| WHAT IS BEING ASKED |
For this exercise, reproduce the entries below exactly, but only from the line containing "10 & Costa Rica" through the line containing "23 & Jamaica", both included.

| GIVEN DATA |
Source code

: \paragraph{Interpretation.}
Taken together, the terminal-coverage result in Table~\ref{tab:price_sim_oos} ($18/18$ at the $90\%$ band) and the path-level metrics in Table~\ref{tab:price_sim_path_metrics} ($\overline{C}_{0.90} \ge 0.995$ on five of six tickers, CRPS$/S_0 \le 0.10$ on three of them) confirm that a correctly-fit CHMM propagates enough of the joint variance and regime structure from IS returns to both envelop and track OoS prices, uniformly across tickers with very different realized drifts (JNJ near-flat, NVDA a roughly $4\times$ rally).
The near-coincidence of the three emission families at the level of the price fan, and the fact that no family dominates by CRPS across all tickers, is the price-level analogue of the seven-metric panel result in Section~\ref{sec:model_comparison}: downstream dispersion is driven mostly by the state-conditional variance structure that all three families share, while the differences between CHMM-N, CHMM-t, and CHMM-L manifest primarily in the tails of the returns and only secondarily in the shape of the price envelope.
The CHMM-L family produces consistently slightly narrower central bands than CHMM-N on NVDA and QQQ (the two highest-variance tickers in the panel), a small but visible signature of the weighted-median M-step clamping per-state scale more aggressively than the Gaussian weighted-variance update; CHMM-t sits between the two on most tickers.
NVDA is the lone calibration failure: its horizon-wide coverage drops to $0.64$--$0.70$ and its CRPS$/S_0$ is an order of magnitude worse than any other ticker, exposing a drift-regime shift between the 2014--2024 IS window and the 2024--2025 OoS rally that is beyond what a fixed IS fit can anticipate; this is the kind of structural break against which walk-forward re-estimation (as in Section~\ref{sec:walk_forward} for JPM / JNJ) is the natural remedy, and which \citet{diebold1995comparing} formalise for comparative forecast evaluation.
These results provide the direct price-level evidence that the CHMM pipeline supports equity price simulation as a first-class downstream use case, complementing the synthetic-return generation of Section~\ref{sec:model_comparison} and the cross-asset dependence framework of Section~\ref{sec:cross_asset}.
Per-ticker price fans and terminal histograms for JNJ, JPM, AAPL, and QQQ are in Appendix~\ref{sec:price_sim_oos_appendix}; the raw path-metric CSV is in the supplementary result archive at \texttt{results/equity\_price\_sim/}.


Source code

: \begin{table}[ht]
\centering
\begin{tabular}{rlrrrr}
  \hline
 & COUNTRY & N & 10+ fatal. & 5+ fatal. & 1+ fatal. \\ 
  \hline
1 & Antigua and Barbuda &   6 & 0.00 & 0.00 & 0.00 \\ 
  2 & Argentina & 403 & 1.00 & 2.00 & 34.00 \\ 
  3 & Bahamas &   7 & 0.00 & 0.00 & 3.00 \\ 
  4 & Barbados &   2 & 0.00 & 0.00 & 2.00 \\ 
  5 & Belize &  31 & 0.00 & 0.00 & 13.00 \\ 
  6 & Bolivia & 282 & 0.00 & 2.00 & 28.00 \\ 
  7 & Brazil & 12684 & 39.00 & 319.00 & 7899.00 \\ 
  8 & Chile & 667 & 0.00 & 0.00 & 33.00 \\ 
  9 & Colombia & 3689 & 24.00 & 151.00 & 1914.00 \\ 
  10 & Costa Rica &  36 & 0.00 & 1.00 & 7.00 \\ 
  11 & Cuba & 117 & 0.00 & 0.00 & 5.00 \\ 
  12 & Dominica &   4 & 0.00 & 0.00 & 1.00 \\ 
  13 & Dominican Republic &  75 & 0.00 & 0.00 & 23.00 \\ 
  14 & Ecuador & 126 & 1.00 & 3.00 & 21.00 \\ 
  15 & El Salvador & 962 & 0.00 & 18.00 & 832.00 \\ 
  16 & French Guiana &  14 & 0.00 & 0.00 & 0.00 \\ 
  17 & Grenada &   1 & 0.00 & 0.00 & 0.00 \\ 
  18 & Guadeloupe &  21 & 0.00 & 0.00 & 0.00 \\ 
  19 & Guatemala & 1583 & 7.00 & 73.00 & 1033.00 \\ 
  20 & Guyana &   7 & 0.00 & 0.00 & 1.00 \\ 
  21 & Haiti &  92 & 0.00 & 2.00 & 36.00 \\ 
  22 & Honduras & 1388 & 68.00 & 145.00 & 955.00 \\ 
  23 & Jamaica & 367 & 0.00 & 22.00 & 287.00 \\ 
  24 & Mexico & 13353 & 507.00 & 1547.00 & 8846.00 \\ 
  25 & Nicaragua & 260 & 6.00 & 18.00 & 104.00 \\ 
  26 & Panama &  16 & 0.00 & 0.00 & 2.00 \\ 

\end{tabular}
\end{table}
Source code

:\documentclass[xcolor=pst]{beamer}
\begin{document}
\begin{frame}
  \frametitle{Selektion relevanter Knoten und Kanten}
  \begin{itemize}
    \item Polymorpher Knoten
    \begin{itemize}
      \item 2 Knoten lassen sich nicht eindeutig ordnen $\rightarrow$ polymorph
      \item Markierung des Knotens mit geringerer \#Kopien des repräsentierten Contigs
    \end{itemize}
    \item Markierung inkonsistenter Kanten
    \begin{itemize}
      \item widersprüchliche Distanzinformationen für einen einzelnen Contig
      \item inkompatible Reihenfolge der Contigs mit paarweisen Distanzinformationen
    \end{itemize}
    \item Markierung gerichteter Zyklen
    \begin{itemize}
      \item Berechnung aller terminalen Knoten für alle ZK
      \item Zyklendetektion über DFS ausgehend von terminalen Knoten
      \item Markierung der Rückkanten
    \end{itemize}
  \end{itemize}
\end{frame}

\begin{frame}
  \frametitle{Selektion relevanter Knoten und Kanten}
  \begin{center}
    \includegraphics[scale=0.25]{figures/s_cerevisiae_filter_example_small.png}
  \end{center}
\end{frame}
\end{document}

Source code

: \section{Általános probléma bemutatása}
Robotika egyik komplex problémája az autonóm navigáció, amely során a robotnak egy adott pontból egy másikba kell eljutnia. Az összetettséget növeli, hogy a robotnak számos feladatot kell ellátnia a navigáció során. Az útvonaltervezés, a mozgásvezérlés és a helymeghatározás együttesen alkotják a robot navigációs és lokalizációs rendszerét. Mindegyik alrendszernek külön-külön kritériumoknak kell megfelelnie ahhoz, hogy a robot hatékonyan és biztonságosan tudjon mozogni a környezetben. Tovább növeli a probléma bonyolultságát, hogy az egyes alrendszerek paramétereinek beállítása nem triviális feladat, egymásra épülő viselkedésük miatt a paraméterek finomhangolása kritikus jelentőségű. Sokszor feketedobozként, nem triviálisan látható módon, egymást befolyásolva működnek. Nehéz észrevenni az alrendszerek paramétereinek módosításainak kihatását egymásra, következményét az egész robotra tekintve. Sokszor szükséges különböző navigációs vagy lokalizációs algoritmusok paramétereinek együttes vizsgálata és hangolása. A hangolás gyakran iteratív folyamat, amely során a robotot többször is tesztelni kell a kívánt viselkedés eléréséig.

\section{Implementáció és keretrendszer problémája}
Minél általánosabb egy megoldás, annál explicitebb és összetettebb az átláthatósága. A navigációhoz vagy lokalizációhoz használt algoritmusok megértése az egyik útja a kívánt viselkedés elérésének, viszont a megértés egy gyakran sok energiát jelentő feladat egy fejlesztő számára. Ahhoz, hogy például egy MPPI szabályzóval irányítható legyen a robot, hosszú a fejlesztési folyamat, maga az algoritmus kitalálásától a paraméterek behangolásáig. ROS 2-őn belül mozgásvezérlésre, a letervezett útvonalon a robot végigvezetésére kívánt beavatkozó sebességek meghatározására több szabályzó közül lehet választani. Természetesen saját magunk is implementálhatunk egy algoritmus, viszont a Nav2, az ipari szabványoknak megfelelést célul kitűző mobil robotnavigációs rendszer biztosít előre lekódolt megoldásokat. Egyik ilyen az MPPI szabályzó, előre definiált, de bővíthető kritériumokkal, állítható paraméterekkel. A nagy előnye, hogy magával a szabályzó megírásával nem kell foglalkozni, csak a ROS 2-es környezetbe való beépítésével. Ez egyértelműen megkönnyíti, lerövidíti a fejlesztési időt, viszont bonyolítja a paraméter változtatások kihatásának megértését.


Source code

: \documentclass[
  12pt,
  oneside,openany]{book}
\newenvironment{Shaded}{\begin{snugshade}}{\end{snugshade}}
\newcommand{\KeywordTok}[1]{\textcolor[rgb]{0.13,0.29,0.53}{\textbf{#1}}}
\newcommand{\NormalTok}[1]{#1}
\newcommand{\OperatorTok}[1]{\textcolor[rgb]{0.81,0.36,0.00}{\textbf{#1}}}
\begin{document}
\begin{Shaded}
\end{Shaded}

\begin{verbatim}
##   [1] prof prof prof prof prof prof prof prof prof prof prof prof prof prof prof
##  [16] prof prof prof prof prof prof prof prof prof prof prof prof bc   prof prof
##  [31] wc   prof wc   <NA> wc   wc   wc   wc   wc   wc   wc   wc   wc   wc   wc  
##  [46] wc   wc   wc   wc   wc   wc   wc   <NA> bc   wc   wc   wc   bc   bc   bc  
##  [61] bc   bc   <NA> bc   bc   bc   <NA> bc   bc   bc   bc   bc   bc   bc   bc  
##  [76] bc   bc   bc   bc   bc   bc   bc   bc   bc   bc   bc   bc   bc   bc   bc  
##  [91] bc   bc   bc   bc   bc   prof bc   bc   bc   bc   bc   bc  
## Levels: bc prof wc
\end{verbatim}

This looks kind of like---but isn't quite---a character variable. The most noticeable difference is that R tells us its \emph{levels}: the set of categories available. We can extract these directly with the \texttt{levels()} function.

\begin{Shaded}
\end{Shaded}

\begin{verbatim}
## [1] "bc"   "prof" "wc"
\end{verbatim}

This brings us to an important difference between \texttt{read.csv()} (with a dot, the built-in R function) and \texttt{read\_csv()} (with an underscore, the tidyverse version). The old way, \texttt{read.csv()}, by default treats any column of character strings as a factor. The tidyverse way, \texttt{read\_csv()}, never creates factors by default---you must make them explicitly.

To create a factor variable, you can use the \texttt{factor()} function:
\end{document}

| RESULT |
  10 & Costa Rica &  36 & 0.00 & 1.00 & 7.00 \\ 
  11 & Cuba & 117 & 0.00 & 0.00 & 5.00 \\ 
  12 & Dominica &   4 & 0.00 & 0.00 & 1.00 \\ 
  13 & Dominican Republic &  75 & 0.00 & 0.00 & 23.00 \\ 
  14 & Ecuador & 126 & 1.00 & 3.00 & 21.00 \\ 
  15 & El Salvador & 962 & 0.00 & 18.00 & 832.00 \\ 
  16 & French Guiana &  14 & 0.00 & 0.00 & 0.00 \\ 
  17 & Grenada &   1 & 0.00 & 0.00 & 0.00 \\ 
  18 & Guadeloupe &  21 & 0.00 & 0.00 & 0.00 \\ 
  19 & Guatemala & 1583 & 7.00 & 73.00 & 1033.00 \\ 
  20 & Guyana &   7 & 0.00 & 0.00 & 1.00 \\ 
  21 & Haiti &  92 & 0.00 & 2.00 & 36.00 \\ 
  22 & Honduras & 1388 & 68.00 & 145.00 & 955.00 \\ 
  23 & Jamaica & 367 & 0.00 & 22.00 & 287.00 \\ 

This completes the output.